--- Data section Enclosed Below ---

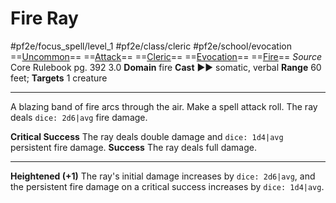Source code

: # Fire Ray
#pf2e/focus_spell/level_1 #pf2e/class/cleric #pf2e/school/evocation 
==[Uncommon](rules/traits/uncommon.md)== ==[Attack](rules/traits/attack.md)== ==[Cleric](rules/traits/cleric.md)== ==[Evocation](rules/traits/evocation.md)== ==[Fire](rules/traits/fire.md)==
*Source* Core Rulebook pg. 392 3.0
**Domain** fire
**Cast** ►► somatic, verbal
**Range** 60 feet; **Targets** 1 creature

---
A blazing band of fire arcs through the air. Make a spell attack roll. The ray deals `dice: 2d6|avg` fire damage.

**Critical Success** The ray deals double damage and `dice: 1d4|avg` persistent fire damage.
**Success** The ray deals full damage.

<hr>

**Heightened (+1)** The ray's initial damage increases by `dice: 2d6|avg`, and the persistent fire damage on a critical success increases by `dice: 1d4|avg`.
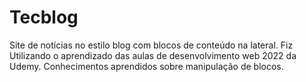 # Tecblog
 Site de notícias no estilo blog com blocos de conteúdo na lateral. Fiz Utilizando o aprendizado das aulas de desenvolvimento web 2022 da Udemy. Conhecimentos aprendidos sobre manipulação de blocos.
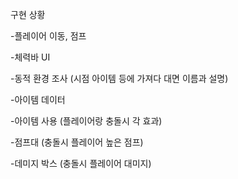 구현 상황


-플레이어 이동, 점프

-체력바 UI

-동적 환경 조사 (시점 아이템 등에 가져다 대면 이름과 설명)

-아이템 데이터

-아이템 사용 (플레이어랑 충돌시 각 효과)

-점프대 (충돌시 플레이어 높은 점프)

-데미지 박스 (충돌시 플레이어 대미지)
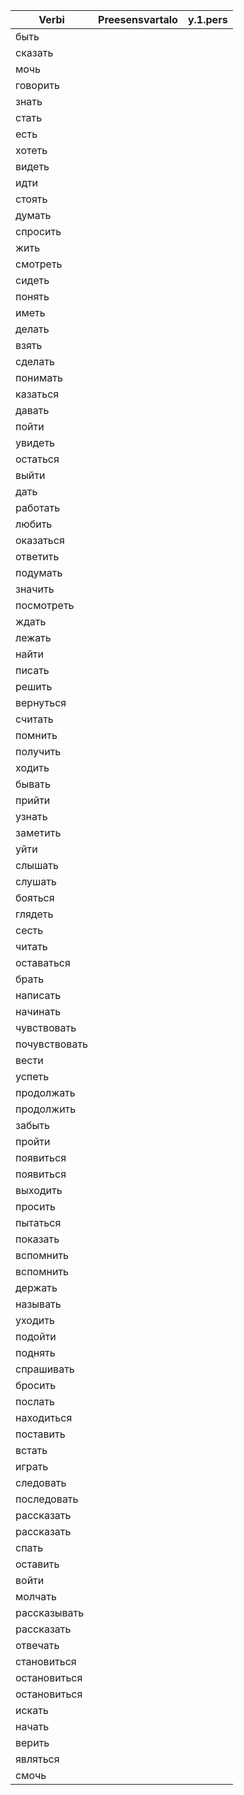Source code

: Verbi         | Preesensvartalo | y.1.pers
--------------|-----------------|---------
быть          |                 |
сказать       |                 |
мочь          |                 |
говорить      |                 |
знать         |                 |
стать         |                 |
есть          |                 |
хотеть        |                 |
видеть        |                 |
идти          |                 |
стоять        |                 |
думать        |                 |
спросить      |                 |
жить          |                 |
смотреть      |                 |
сидеть        |                 |
понять        |                 |
иметь         |                 |
делать        |                 |
взять         |                 |
сделать       |                 |
понимать      |                 |
казаться      |                 |
давать        |                 |
пойти         |                 |
увидеть       |                 |
остаться      |                 |
выйти         |                 |
дать          |                 |
работать      |                 |
любить        |                 |
оказаться     |                 |
ответить      |                 |
подумать      |                 |
значить       |                 |
посмотреть    |                 |
ждать         |                 |
лежать        |                 |
найти         |                 |
писать        |                 |
решить        |                 |
вернуться     |                 |
считать       |                 |
помнить       |                 |
получить      |                 |
ходить        |                 |
бывать        |                 |
прийти        |                 |
узнать        |                 |
заметить      |                 |
уйти          |                 |
слышать       |                 |
слушать       |                 |
бояться       |                 |
глядеть       |                 |
сесть         |                 |
читать        |                 |
оставаться    |                 |
брать         |                 |
написать      |                 |
начинать      |                 |
чувствовать   |                 |
почувствовать |                 |
вести         |                 |
успеть        |                 |
продолжать    |                 |
продолжить    |                 |
забыть        |                 |
пройти        |                 |
появиться     |                 |
появиться     |                 |
выходить      |                 |
просить       |                 |
пытаться      |                 |
показать      |                 |
вспомнить     |                 |
вспомнить     |                 |
держать       |                 |
называть      |                 |
уходить       |                 |
подойти       |                 |
поднять       |                 |
спрашивать    |                 |
бросить       |                 |
послать       |                 |
находиться    |                 |
поставить     |                 |
встать        |                 |
играть        |                 |
следовать     |                 |
последовать   |                 |
рассказать    |                 |
рассказать    |                 |
спать         |                 |
оставить      |                 |
войти         |                 |
молчать       |                 |
рассказывать  |                 |
рассказать    |                 |
отвечать      |                 |
становиться   |                 |
остановиться  |                 |
остановиться  |                 |
искать        |                 |
начать        |                 |
верить        |                 |
являться      |                 |
смочь         |                 |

--- End of Enclosed Data section ---

Exercise instructions
Transcribe all the lines above exactly, apart from the pictures.

The completed task
Source code

: # Fire Ray
#pf2e/focus_spell/level_1 #pf2e/class/cleric #pf2e/school/evocation 
==[Uncommon](rules/traits/uncommon.md)== ==[Attack](rules/traits/attack.md)== ==[Cleric](rules/traits/cleric.md)== ==[Evocation](rules/traits/evocation.md)== ==[Fire](rules/traits/fire.md)==
*Source* Core Rulebook pg. 392 3.0
**Domain** fire
**Cast** ►► somatic, verbal
**Range** 60 feet; **Targets** 1 creature

---
A blazing band of fire arcs through the air. Make a spell attack roll. The ray deals `dice: 2d6|avg` fire damage.

**Critical Success** The ray deals double damage and `dice: 1d4|avg` persistent fire damage.
**Success** The ray deals full damage.

<hr>

**Heightened (+1)** The ray's initial damage increases by `dice: 2d6|avg`, and the persistent fire damage on a critical success increases by `dice: 1d4|avg`.
 # Tecblog
 Site de notícias no estilo blog com blocos de conteúdo na lateral. Fiz Utilizando o aprendizado das aulas de desenvolvimento web 2022 da Udemy. Conhecimentos aprendidos sobre manipulação de blocos.
 구현 상황


-플레이어 이동, 점프

-체력바 UI

-동적 환경 조사 (시점 아이템 등에 가져다 대면 이름과 설명)

-아이템 데이터

-아이템 사용 (플레이어랑 충돌시 각 효과)

-점프대 (충돌시 플레이어 높은 점프)

-데미지 박스 (충돌시 플레이어 대미지)
Source code

: Verbi         | Preesensvartalo | y.1.pers
--------------|-----------------|---------
быть          |                 |
сказать       |                 |
мочь          |                 |
говорить      |                 |
знать         |                 |
стать         |                 |
есть          |                 |
хотеть        |                 |
видеть        |                 |
идти          |                 |
стоять        |                 |
думать        |                 |
спросить      |                 |
жить          |                 |
смотреть      |                 |
сидеть        |                 |
понять        |                 |
иметь         |                 |
делать        |                 |
взять         |                 |
сделать       |                 |
понимать      |                 |
казаться      |                 |
давать        |                 |
пойти         |                 |
увидеть       |                 |
остаться      |                 |
выйти         |                 |
дать          |                 |
работать      |                 |
любить        |                 |
оказаться     |                 |
ответить      |                 |
подумать      |                 |
значить       |                 |
посмотреть    |                 |
ждать         |                 |
лежать        |                 |
найти         |                 |
писать        |                 |
решить        |                 |
вернуться     |                 |
считать       |                 |
помнить       |                 |
получить      |                 |
ходить        |                 |
бывать        |                 |
прийти        |                 |
узнать        |                 |
заметить      |                 |
уйти          |                 |
слышать       |                 |
слушать       |                 |
бояться       |                 |
глядеть       |                 |
сесть         |                 |
читать        |                 |
оставаться    |                 |
брать         |                 |
написать      |                 |
начинать      |                 |
чувствовать   |                 |
почувствовать |                 |
вести         |                 |
успеть        |                 |
продолжать    |                 |
продолжить    |                 |
забыть        |                 |
пройти        |                 |
появиться     |                 |
появиться     |                 |
выходить      |                 |
просить       |                 |
пытаться      |                 |
показать      |                 |
вспомнить     |                 |
вспомнить     |                 |
держать       |                 |
называть      |                 |
уходить       |                 |
подойти       |                 |
поднять       |                 |
спрашивать    |                 |
бросить       |                 |
послать       |                 |
находиться    |                 |
поставить     |                 |
встать        |                 |
играть        |                 |
следовать     |                 |
последовать   |                 |
рассказать    |                 |
рассказать    |                 |
спать         |                 |
оставить      |                 |
войти         |                 |
молчать       |                 |
рассказывать  |                 |
рассказать    |                 |
отвечать      |                 |
становиться   |                 |
остановиться  |                 |
остановиться  |                 |
искать        |                 |
начать        |                 |
верить        |                 |
являться      |                 |
смочь         |                 |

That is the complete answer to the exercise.